The warrant against Ahmad Chalabi reportedly accuses him of counterfeiting old Iraqi dinars. But he told CNN that he was working as head of the Governing Council’s Finance Committee to try to stop the circulation of false currency, and that the counterfeit bills had been in the possession of the committee.
“All this was done under the auspices of the Finance Committee to stop the forgeries and to put a stop to the theft,” he said. “Without a doubt, I’m being set up… . They think they can hurt me by doing this, politically.”
Salem Chalabi described the accusation against his uncle as “very weird.”

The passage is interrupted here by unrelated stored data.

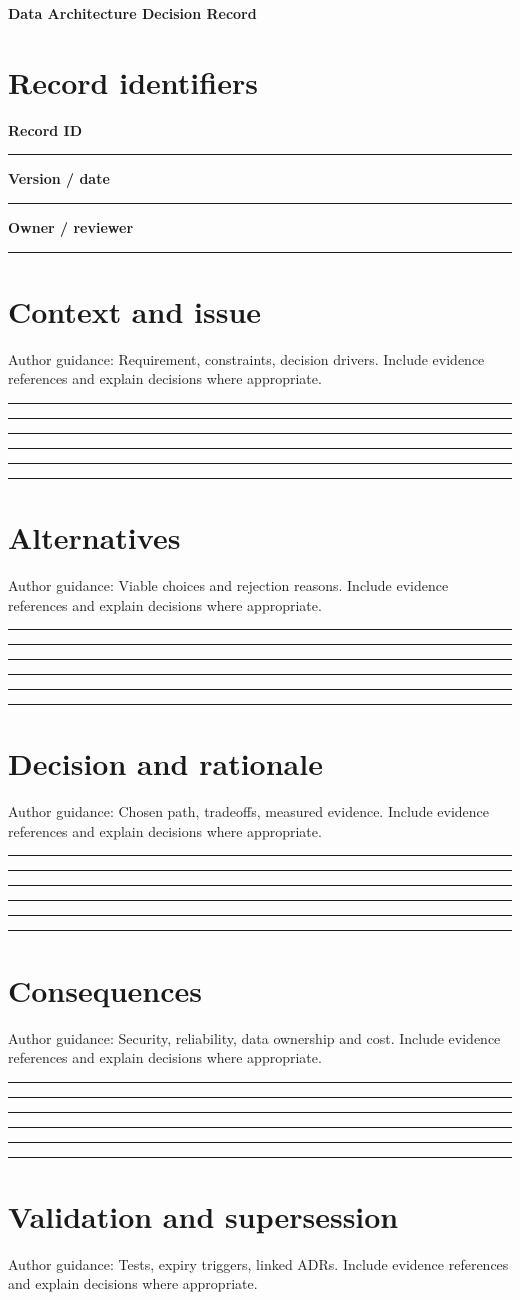 \documentclass[11pt,letterpaper]{article}
\newcommand{\ResponseLine}{\par\vspace{1.05em}\noindent\rule{\linewidth}{0.4pt}\par}
\newcommand{\ResponseArea}{\ResponseLine\ResponseLine\ResponseLine}
\begin{document}
\begin{center}
{\LARGE\bfseries\color{navy} Data Architecture Decision Record}\par
\vspace{0.25em}{\large Authoring Template | guided fields}\par
{}
\end{center}
\vspace{0.8em}
\section{Record identifiers}
\textbf{Record ID}\ResponseLine\textbf{Version / date}\ResponseLine\textbf{Owner / reviewer}\ResponseLine
\section{Context and issue}
Author guidance: Requirement, constraints, decision drivers. Include evidence references and explain decisions where appropriate.


\ResponseArea\ResponseArea
\section{Alternatives}
Author guidance: Viable choices and rejection reasons. Include evidence references and explain decisions where appropriate.


\ResponseArea\ResponseArea
\section{Decision and rationale}
Author guidance: Chosen path, tradeoffs, measured evidence. Include evidence references and explain decisions where appropriate.


\ResponseArea\ResponseArea
\section{Consequences}
Author guidance: Security, reliability, data ownership and cost. Include evidence references and explain decisions where appropriate.


\ResponseArea\ResponseArea
\section{Validation and supersession}
Author guidance: Tests, expiry triggers, linked ADRs. Include evidence references and explain decisions where appropriate.
\end{document}
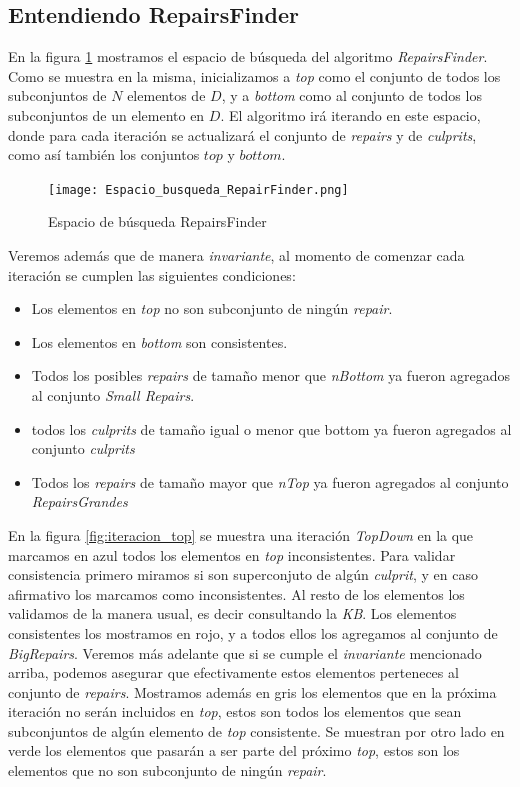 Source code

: \documentclass[11pt,a4paper,twoside]{tesis}
\begin{document}
\subsection{Entendiendo RepairsFinder}

En la figura \ref{fig:espacio_busqueda_repair_finder} mostramos el espacio de búsqueda del algoritmo \textit{RepairsFinder}. Como se muestra en la misma, inicializamos a \textit{top} como el conjunto de todos los subconjuntos de $N$ elementos de $D$, y a \textit{bottom} como al conjunto de todos los subconjuntos de un elemento en $D$. El algoritmo irá iterando en este espacio, donde para cada iteración se actualizará el conjunto de \textit{repairs} y de \textit{culprits}, como así también los conjuntos $top$ y $bottom$. 



\begin{figure}[ht]
    \texttt{[image: Espacio\_busqueda\_RepairFinder.png]}
    \centering
    \caption{Espacio de búsqueda RepairsFinder}
    \label{fig:espacio_busqueda_repair_finder}
\end{figure}

Veremos además que de manera \textit{invariante}, al momento de comenzar cada iteración se cumplen las siguientes condiciones:

\begin{itemize}
    \item Los elementos en \textit{top} no son subconjunto de ningún \textit{repair}.
    \item Los elementos en \textit{bottom} son consistentes.
    \item Todos los posibles \textit{repairs} de tamaño menor que \textit{nBottom} ya fueron agregados al conjunto \textit{Small Repairs}.
    \item todos los \textit{culprits} de tamaño igual o menor que bottom ya fueron agregados al conjunto \textit{culprits}
    \item Todos los \textit{repairs} de tamaño mayor que \textit{nTop} ya fueron agregados al conjunto \textit{RepairsGrandes}
\end{itemize}

En la figura \ref{fig:iteracion_top} se muestra una iteración \textit{TopDown} en la que marcamos en azul todos los elementos en \textit{top} inconsistentes. Para validar consistencia primero miramos si son superconjuto de algún \textit{culprit}, y en caso afirmativo los marcamos como inconsistentes. Al resto de los elementos los validamos de la manera usual, es decir consultando la \textit{KB}. Los elementos consistentes los mostramos en rojo, y a todos ellos los agregamos al conjunto de \textit{BigRepairs}. Veremos más adelante que si se cumple el \textit{invariante} mencionado arriba, podemos asegurar que efectivamente estos elementos perteneces al conjunto de \textit{repairs}. Mostramos además en gris los elementos que en la próxima iteración no serán incluidos en \textit{top}, estos son todos los elementos que sean subconjuntos de algún elemento de \textit{top} consistente. Se muestran por otro lado en verde los elementos que pasarán a ser parte del próximo \textit{top}, estos son los elementos que no son subconjunto de ningún \textit{repair}.
\end{document}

Word of the investigation against Salem Chalabi in connection with the May slaying of Haitham Fadhil, a Finance Ministry official who was investigating the Chalabi family, was first reported by the Los Angeles Times last week. Iraq’s top criminal court has been investigating allegations that Salem Chalabi threatened Fadhil days before he was assassinated.
Fadhil, who was shot and killed May 28, had been preparing a report on reclaiming government-owned real estate. According to the source who spoke earlier with the Times, the document concluded that members of the Chalabi family and their political party, the Iraqi National Congress, had illegally seized hundreds of pieces of property after the U.S.-led invasion last year.
The property, the source said, included government offices, mansions and agricultural land.
“The warrant for me has to do with the fact that apparently I threatened somebody. I have no recollection of ever meeting that person,” Salem Chalabi told CNN. “But apparently I threatened somebody who subsequently was killed. Reports are indicating that the day that I supposedly visited his office, which I deny ever having visited because I don’t even know the person in question, there are minutes of meetings that I was attending that day somewhere else, at the Governing Council. So it just seems to me a strange kind of occurrence that they would make something like this.”
Salem Chalabi, 41, denied involvement in the slaying and said the allegations were aimed at removing him as executive director of the Iraqi Special Tribunal, which will try top officials of Saddam’s government for crimes against humanity.
“It enrages me that someone makes these allegations,” Salem Chalabi said when the investigation was first revealed.
In the months since the Bush administration turned against onetime American favorite Ahmad Chalabi, he has tried to transform himself into an Iraqi populist.